■ PROBLEM TO WORK ON: Wherever the string "Projekt" shows up in the material below, copy that line.

■ RAW DATA:
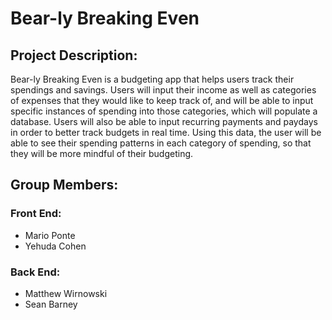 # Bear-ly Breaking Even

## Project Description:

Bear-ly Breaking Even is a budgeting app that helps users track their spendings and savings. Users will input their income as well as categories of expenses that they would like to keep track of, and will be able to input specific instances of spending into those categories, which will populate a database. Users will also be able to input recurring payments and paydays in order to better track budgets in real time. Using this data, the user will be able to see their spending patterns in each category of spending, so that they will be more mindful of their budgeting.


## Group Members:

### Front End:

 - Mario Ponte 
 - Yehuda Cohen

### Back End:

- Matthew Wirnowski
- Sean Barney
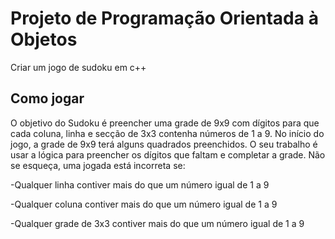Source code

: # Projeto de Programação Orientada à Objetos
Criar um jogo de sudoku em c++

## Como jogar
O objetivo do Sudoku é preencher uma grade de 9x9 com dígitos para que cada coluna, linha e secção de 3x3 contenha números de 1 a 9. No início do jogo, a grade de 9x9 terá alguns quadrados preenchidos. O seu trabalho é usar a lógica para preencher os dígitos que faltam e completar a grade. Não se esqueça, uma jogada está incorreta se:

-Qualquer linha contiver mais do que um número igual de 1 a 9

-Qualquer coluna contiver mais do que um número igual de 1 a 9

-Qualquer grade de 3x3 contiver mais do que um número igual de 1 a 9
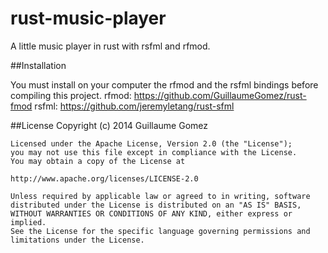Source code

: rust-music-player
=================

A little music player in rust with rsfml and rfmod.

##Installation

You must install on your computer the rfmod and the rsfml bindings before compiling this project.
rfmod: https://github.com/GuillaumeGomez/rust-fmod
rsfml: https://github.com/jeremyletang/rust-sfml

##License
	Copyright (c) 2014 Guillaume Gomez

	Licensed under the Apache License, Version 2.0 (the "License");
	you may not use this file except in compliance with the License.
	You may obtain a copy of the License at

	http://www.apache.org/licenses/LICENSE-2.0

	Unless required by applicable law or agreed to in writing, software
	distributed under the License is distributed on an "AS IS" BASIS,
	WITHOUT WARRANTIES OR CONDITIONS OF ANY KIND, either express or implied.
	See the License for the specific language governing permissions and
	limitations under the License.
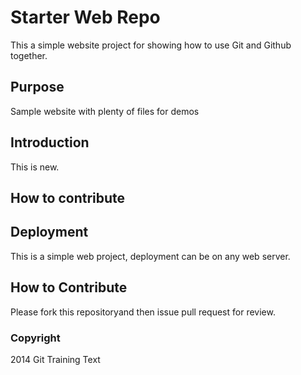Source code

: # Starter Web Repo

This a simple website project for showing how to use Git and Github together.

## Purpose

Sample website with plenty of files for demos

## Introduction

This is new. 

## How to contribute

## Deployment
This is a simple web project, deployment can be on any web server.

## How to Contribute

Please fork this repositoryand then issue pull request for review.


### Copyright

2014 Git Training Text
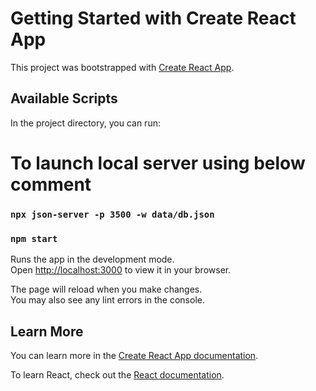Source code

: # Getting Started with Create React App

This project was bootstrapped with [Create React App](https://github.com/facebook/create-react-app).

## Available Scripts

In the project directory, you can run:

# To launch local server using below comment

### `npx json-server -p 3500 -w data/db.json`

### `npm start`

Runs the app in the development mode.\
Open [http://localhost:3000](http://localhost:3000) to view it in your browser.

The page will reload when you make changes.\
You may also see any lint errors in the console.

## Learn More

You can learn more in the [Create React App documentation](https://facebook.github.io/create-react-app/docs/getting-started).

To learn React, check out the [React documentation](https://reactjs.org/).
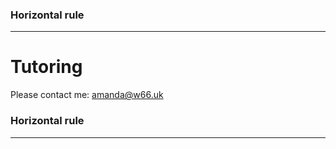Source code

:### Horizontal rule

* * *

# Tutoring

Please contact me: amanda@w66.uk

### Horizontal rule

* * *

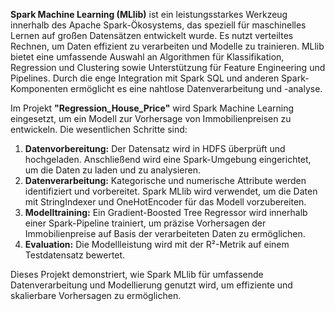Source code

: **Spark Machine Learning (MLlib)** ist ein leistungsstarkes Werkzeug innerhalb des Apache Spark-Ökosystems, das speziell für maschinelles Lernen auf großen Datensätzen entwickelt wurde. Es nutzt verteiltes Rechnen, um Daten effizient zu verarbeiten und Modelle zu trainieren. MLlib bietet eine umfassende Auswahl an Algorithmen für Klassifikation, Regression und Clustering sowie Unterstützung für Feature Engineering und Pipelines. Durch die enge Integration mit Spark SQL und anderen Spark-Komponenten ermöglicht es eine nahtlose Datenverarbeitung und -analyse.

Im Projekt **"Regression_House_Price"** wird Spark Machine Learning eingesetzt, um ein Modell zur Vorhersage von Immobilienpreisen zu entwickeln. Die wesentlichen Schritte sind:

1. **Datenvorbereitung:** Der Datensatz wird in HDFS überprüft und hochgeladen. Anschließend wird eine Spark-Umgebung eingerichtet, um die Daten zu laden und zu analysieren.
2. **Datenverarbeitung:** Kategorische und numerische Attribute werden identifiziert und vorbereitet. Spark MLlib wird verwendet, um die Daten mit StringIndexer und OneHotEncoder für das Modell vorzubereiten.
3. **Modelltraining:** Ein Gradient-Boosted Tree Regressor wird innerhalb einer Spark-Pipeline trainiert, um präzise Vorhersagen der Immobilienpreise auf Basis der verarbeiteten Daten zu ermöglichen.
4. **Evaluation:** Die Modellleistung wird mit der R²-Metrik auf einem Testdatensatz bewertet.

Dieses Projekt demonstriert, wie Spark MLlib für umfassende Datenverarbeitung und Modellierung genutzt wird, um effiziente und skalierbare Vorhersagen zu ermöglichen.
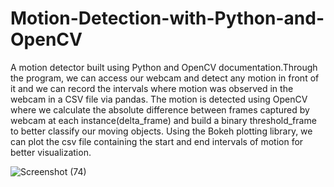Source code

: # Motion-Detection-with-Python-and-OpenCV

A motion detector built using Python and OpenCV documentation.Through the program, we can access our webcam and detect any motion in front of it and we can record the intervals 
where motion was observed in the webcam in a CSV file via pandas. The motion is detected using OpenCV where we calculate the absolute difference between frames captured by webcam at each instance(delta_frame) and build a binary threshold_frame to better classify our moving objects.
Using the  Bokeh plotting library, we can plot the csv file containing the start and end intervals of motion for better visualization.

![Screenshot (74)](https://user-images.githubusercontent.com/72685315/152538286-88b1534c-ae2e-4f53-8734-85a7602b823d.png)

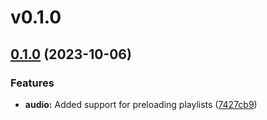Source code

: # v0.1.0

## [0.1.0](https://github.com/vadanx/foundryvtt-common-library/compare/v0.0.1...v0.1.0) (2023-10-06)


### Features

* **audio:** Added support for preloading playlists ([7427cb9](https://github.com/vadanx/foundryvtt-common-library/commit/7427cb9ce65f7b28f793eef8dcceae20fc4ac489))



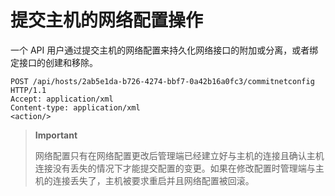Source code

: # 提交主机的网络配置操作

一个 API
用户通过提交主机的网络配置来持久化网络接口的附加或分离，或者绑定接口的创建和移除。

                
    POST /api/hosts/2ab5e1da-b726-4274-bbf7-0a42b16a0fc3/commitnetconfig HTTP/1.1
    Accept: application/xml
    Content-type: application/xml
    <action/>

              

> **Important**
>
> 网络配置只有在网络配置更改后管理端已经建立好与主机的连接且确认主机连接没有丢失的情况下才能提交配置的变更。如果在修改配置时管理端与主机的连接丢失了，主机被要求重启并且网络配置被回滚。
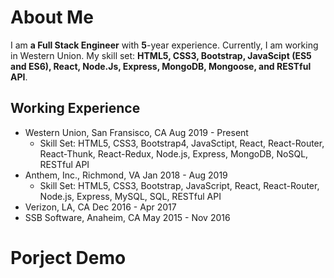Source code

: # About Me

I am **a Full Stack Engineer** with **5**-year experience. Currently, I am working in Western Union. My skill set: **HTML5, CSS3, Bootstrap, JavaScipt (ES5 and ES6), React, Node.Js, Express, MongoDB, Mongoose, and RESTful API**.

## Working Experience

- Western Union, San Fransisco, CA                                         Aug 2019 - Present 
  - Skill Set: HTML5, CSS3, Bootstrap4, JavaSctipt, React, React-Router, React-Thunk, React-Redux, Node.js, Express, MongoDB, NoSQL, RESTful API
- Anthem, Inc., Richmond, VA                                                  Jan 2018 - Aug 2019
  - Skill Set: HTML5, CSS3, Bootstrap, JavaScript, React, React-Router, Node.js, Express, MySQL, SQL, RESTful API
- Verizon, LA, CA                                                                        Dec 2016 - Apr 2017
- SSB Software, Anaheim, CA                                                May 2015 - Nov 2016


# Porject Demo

...

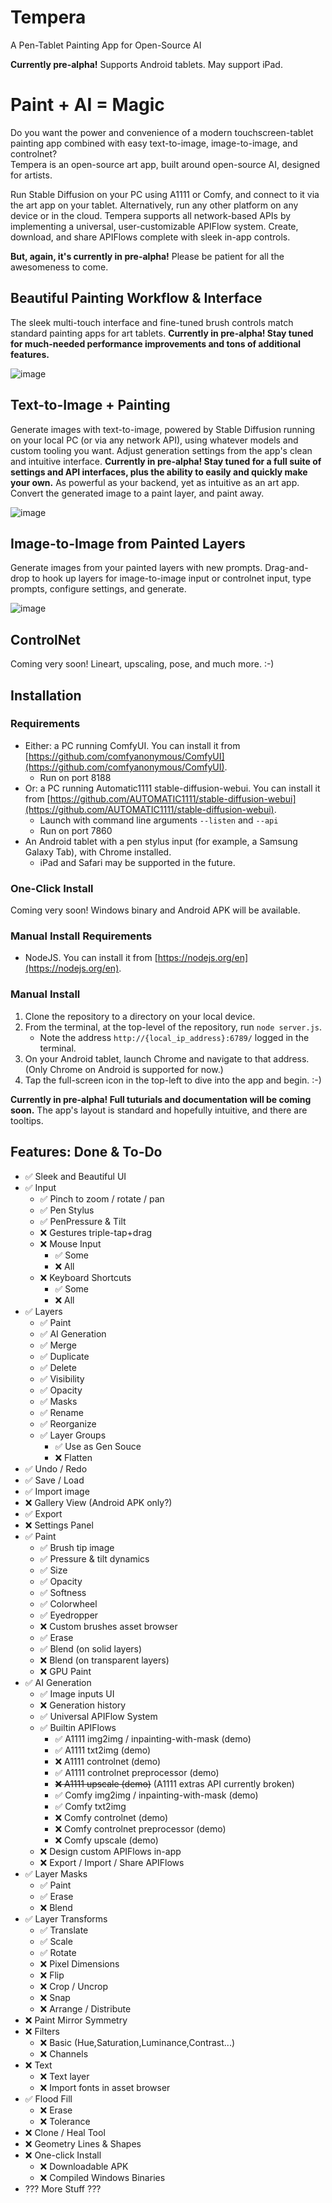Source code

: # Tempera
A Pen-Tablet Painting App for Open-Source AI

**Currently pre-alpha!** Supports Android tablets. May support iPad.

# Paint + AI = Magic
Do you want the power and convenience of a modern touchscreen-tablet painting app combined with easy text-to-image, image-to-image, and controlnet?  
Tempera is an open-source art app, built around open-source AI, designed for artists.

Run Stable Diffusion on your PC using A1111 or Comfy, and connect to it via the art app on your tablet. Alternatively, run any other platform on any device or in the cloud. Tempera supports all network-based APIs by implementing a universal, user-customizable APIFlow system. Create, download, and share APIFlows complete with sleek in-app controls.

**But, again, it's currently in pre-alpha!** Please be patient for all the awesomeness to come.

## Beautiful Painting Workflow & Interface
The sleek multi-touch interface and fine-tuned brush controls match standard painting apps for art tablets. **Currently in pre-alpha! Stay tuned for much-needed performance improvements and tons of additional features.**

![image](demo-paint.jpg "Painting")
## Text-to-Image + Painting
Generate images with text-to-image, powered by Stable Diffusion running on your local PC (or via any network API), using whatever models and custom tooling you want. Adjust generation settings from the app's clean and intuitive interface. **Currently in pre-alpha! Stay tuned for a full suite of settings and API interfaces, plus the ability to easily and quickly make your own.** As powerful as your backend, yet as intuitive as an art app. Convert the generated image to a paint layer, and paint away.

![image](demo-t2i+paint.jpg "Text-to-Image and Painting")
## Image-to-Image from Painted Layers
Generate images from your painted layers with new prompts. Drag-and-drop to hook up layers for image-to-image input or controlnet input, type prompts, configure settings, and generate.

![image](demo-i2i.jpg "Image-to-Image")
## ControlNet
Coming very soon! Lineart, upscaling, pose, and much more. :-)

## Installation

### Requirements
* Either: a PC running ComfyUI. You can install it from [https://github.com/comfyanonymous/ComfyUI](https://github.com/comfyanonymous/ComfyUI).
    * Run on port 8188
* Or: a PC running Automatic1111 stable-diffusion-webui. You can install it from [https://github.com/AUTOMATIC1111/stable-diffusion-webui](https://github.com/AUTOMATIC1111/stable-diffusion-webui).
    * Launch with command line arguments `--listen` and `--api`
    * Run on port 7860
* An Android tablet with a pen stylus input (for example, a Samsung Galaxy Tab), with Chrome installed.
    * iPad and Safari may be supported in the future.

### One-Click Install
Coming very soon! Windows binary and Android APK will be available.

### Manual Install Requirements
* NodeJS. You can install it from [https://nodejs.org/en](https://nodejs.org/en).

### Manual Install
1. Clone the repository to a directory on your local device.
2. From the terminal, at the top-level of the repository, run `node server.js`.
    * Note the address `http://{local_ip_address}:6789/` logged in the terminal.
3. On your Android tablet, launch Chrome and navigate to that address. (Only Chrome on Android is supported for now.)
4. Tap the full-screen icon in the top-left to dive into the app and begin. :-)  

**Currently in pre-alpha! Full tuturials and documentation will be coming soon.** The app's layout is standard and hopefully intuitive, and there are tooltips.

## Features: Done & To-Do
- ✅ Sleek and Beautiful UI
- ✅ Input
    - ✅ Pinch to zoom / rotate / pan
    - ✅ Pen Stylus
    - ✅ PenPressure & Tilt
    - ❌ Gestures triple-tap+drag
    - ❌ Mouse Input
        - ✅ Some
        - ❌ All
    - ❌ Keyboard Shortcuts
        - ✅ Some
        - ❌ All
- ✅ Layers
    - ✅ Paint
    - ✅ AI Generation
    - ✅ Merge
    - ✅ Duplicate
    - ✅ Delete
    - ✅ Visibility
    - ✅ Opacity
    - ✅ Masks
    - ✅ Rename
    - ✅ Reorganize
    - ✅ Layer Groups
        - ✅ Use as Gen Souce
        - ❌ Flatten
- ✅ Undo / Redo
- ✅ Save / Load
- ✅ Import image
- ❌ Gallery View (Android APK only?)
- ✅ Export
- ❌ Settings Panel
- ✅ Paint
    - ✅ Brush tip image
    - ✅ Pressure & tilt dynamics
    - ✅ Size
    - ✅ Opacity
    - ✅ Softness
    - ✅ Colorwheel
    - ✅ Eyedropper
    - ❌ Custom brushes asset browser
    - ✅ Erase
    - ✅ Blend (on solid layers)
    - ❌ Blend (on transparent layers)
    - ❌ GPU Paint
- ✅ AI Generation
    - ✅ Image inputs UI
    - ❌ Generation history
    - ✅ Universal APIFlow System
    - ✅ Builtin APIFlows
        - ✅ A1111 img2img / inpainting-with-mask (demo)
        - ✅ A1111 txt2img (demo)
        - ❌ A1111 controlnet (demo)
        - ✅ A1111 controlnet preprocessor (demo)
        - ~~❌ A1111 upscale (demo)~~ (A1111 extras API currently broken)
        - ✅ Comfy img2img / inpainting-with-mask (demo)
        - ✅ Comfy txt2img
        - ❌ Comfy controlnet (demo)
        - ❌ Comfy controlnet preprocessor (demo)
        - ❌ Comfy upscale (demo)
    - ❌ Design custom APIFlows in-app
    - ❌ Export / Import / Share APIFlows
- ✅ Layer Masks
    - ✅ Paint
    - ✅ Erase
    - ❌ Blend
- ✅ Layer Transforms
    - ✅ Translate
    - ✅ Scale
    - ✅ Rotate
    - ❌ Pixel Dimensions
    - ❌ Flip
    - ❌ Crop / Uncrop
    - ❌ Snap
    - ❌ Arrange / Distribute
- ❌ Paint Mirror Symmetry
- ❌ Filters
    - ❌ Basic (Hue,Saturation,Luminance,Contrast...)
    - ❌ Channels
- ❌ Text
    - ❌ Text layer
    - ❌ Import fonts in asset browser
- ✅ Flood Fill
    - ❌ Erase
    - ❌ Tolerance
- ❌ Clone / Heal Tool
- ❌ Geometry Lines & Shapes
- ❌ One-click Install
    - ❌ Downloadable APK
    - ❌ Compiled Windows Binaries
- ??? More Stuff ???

■ SOLUTION TO THIS PROBLEM:
Im Projekt **"Regression_House_Price"** wird Spark Machine Learning eingesetzt, um ein Modell zur Vorhersage von Immobilienpreisen zu entwickeln. Die wesentlichen Schritte sind:
Dieses Projekt demonstriert, wie Spark MLlib für umfassende Datenverarbeitung und Modellierung genutzt wird, um effiziente und skalierbare Vorhersagen zu ermöglichen.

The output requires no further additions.